▸ WORK TO BE COMPLETED: Please repeat the data shown below, word for word.

▸ Data entries:
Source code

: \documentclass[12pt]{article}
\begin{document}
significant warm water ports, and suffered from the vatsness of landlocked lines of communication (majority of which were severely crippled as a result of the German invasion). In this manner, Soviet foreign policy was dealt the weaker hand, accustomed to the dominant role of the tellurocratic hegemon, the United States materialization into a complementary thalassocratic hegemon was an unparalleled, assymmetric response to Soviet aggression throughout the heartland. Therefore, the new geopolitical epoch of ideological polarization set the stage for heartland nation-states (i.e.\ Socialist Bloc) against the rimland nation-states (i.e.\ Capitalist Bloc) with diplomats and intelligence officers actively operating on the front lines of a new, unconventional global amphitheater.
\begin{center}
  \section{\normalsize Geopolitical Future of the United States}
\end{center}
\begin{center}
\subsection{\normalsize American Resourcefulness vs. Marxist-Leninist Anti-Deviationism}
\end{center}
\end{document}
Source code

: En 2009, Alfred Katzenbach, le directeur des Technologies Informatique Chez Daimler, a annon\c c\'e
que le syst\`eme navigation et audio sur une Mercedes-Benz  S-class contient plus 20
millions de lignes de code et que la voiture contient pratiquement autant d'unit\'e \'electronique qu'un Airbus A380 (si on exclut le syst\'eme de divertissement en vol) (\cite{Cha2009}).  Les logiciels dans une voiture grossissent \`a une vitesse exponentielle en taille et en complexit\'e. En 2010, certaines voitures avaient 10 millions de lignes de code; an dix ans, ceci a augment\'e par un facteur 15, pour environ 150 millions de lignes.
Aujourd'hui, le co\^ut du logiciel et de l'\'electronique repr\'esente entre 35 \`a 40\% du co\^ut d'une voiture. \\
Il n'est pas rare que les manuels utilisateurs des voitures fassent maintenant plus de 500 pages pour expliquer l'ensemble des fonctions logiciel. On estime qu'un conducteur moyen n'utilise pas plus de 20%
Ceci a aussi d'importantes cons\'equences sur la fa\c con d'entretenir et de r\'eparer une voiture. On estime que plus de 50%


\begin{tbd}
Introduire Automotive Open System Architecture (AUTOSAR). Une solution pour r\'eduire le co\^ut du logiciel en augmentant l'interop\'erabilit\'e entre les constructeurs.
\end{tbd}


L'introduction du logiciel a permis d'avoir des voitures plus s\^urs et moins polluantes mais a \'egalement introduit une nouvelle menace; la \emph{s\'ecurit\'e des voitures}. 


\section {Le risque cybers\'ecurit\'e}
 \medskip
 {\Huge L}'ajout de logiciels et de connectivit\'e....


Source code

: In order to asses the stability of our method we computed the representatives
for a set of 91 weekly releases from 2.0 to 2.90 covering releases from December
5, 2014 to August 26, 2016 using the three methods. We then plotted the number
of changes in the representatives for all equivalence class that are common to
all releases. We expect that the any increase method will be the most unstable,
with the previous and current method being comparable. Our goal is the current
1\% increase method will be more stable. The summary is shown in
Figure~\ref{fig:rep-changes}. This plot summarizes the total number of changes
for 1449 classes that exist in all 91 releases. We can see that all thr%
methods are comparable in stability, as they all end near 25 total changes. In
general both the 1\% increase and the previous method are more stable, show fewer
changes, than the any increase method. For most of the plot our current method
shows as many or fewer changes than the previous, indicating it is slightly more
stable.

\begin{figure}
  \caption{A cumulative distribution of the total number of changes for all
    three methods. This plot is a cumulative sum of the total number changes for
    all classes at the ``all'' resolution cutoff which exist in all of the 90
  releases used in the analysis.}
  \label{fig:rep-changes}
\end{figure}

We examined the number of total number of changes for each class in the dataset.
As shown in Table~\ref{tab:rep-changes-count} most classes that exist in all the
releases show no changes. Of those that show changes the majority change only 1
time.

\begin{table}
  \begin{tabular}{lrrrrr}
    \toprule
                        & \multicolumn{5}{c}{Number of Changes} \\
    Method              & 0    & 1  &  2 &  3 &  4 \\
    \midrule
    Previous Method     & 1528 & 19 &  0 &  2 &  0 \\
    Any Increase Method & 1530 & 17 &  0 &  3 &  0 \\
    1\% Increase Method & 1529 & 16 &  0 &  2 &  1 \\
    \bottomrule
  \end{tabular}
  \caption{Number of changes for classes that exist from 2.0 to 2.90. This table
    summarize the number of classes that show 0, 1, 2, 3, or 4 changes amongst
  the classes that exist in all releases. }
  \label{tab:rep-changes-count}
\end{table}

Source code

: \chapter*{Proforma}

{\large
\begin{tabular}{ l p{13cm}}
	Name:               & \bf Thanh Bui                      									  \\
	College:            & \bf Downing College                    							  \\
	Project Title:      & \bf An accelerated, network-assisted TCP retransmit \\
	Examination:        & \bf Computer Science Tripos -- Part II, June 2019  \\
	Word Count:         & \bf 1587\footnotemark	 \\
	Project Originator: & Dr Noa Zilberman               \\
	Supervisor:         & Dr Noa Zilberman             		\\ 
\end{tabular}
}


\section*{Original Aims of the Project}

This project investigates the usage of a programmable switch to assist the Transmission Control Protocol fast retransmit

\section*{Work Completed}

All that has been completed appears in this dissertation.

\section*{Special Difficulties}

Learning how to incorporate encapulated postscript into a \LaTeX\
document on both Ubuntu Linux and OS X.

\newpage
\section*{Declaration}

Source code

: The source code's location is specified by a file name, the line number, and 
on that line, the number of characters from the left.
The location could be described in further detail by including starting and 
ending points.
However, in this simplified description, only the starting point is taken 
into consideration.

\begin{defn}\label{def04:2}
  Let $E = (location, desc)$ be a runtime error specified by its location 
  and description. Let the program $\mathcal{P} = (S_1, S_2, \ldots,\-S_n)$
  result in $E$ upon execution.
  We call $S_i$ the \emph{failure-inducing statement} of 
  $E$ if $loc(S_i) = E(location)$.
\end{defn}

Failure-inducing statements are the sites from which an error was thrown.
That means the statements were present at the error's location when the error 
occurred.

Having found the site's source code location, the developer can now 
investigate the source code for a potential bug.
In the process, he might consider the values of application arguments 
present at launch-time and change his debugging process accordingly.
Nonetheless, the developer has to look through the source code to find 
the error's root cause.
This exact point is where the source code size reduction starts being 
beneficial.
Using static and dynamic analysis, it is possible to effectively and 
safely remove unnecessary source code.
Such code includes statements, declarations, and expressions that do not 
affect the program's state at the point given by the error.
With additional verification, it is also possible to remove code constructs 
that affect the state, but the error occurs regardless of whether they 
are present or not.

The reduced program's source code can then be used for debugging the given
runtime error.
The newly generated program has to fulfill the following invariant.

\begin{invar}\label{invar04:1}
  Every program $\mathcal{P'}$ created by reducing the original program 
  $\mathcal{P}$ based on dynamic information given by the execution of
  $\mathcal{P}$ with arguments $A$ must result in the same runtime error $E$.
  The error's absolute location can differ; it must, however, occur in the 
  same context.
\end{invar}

▸ RESPONSE AREA:
Source code

: \documentclass[12pt]{article}
\begin{document}
significant warm water ports, and suffered from the vatsness of landlocked lines of communication (majority of which were severely crippled as a result of the German invasion). In this manner, Soviet foreign policy was dealt the weaker hand, accustomed to the dominant role of the tellurocratic hegemon, the United States materialization into a complementary thalassocratic hegemon was an unparalleled, assymmetric response to Soviet aggression throughout the heartland. Therefore, the new geopolitical epoch of ideological polarization set the stage for heartland nation-states (i.e.\ Socialist Bloc) against the rimland nation-states (i.e.\ Capitalist Bloc) with diplomats and intelligence officers actively operating on the front lines of a new, unconventional global amphitheater.
\begin{center}
  \section{\normalsize Geopolitical Future of the United States}
\end{center}
\begin{center}
\subsection{\normalsize American Resourcefulness vs. Marxist-Leninist Anti-Deviationism}
\end{center}
\end{document}
Source code

: En 2009, Alfred Katzenbach, le directeur des Technologies Informatique Chez Daimler, a annon\c c\'e
que le syst\`eme navigation et audio sur une Mercedes-Benz  S-class contient plus 20
millions de lignes de code et que la voiture contient pratiquement autant d'unit\'e \'electronique qu'un Airbus A380 (si on exclut le syst\'eme de divertissement en vol) (\cite{Cha2009}).  Les logiciels dans une voiture grossissent \`a une vitesse exponentielle en taille et en complexit\'e. En 2010, certaines voitures avaient 10 millions de lignes de code; an dix ans, ceci a augment\'e par un facteur 15, pour environ 150 millions de lignes.
Aujourd'hui, le co\^ut du logiciel et de l'\'electronique repr\'esente entre 35 \`a 40\% du co\^ut d'une voiture. \\
Il n'est pas rare que les manuels utilisateurs des voitures fassent maintenant plus de 500 pages pour expliquer l'ensemble des fonctions logiciel. On estime qu'un conducteur moyen n'utilise pas plus de 20%
Ceci a aussi d'importantes cons\'equences sur la fa\c con d'entretenir et de r\'eparer une voiture. On estime que plus de 50%


\begin{tbd}
Introduire Automotive Open System Architecture (AUTOSAR). Une solution pour r\'eduire le co\^ut du logiciel en augmentant l'interop\'erabilit\'e entre les constructeurs.
\end{tbd}


L'introduction du logiciel a permis d'avoir des voitures plus s\^urs et moins polluantes mais a \'egalement introduit une nouvelle menace; la \emph{s\'ecurit\'e des voitures}. 


\section {Le risque cybers\'ecurit\'e}
 \medskip
 {\Huge L}'ajout de logiciels et de connectivit\'e....


Source code

: In order to asses the stability of our method we computed the representatives
for a set of 91 weekly releases from 2.0 to 2.90 covering releases from December
5, 2014 to August 26, 2016 using the three methods. We then plotted the number
of changes in the representatives for all equivalence class that are common to
all releases. We expect that the any increase method will be the most unstable,
with the previous and current method being comparable. Our goal is the current
1\% increase method will be more stable. The summary is shown in
Figure~\ref{fig:rep-changes}. This plot summarizes the total number of changes
for 1449 classes that exist in all 91 releases. We can see that all thr%
methods are comparable in stability, as they all end near 25 total changes. In
general both the 1\% increase and the previous method are more stable, show fewer
changes, than the any increase method. For most of the plot our current method
shows as many or fewer changes than the previous, indicating it is slightly more
stable.

\begin{figure}
  \caption{A cumulative distribution of the total number of changes for all
    three methods. This plot is a cumulative sum of the total number changes for
    all classes at the ``all'' resolution cutoff which exist in all of the 90
  releases used in the analysis.}
  \label{fig:rep-changes}
\end{figure}

We examined the number of total number of changes for each class in the dataset.
As shown in Table~\ref{tab:rep-changes-count} most classes that exist in all the
releases show no changes. Of those that show changes the majority change only 1
time.

\begin{table}
  \begin{tabular}{lrrrrr}
    \toprule
                        & \multicolumn{5}{c}{Number of Changes} \\
    Method              & 0    & 1  &  2 &  3 &  4 \\
    \midrule
    Previous Method     & 1528 & 19 &  0 &  2 &  0 \\
    Any Increase Method & 1530 & 17 &  0 &  3 &  0 \\
    1\% Increase Method & 1529 & 16 &  0 &  2 &  1 \\
    \bottomrule
  \end{tabular}
  \caption{Number of changes for classes that exist from 2.0 to 2.90. This table
    summarize the number of classes that show 0, 1, 2, 3, or 4 changes amongst
  the classes that exist in all releases. }
  \label{tab:rep-changes-count}
\end{table}

Source code

: \chapter*{Proforma}

{\large
\begin{tabular}{ l p{13cm}}
	Name:               & \bf Thanh Bui                      									  \\
	College:            & \bf Downing College                    							  \\
	Project Title:      & \bf An accelerated, network-assisted TCP retransmit \\
	Examination:        & \bf Computer Science Tripos -- Part II, June 2019  \\
	Word Count:         & \bf 1587\footnotemark	 \\
	Project Originator: & Dr Noa Zilberman               \\
	Supervisor:         & Dr Noa Zilberman             		\\ 
\end{tabular}
}


\section*{Original Aims of the Project}

This project investigates the usage of a programmable switch to assist the Transmission Control Protocol fast retransmit

\section*{Work Completed}

All that has been completed appears in this dissertation.

\section*{Special Difficulties}

Learning how to incorporate encapulated postscript into a \LaTeX\
document on both Ubuntu Linux and OS X.

\newpage
\section*{Declaration}

Source code

: The source code's location is specified by a file name, the line number, and 
on that line, the number of characters from the left.
The location could be described in further detail by including starting and 
ending points.
However, in this simplified description, only the starting point is taken 
into consideration.

\begin{defn}\label{def04:2}
  Let $E = (location, desc)$ be a runtime error specified by its location 
  and description. Let the program $\mathcal{P} = (S_1, S_2, \ldots,\-S_n)$
  result in $E$ upon execution.
  We call $S_i$ the \emph{failure-inducing statement} of 
  $E$ if $loc(S_i) = E(location)$.
\end{defn}

Failure-inducing statements are the sites from which an error was thrown.
That means the statements were present at the error's location when the error 
occurred.

Having found the site's source code location, the developer can now 
investigate the source code for a potential bug.
In the process, he might consider the values of application arguments 
present at launch-time and change his debugging process accordingly.
Nonetheless, the developer has to look through the source code to find 
the error's root cause.
This exact point is where the source code size reduction starts being 
beneficial.
Using static and dynamic analysis, it is possible to effectively and 
safely remove unnecessary source code.
Such code includes statements, declarations, and expressions that do not 
affect the program's state at the point given by the error.
With additional verification, it is also possible to remove code constructs 
that affect the state, but the error occurs regardless of whether they 
are present or not.

The reduced program's source code can then be used for debugging the given
runtime error.
The newly generated program has to fulfill the following invariant.

\begin{invar}\label{invar04:1}
  Every program $\mathcal{P'}$ created by reducing the original program 
  $\mathcal{P}$ based on dynamic information given by the execution of
  $\mathcal{P}$ with arguments $A$ must result in the same runtime error $E$.
  The error's absolute location can differ; it must, however, occur in the 
  same context.
\end{invar}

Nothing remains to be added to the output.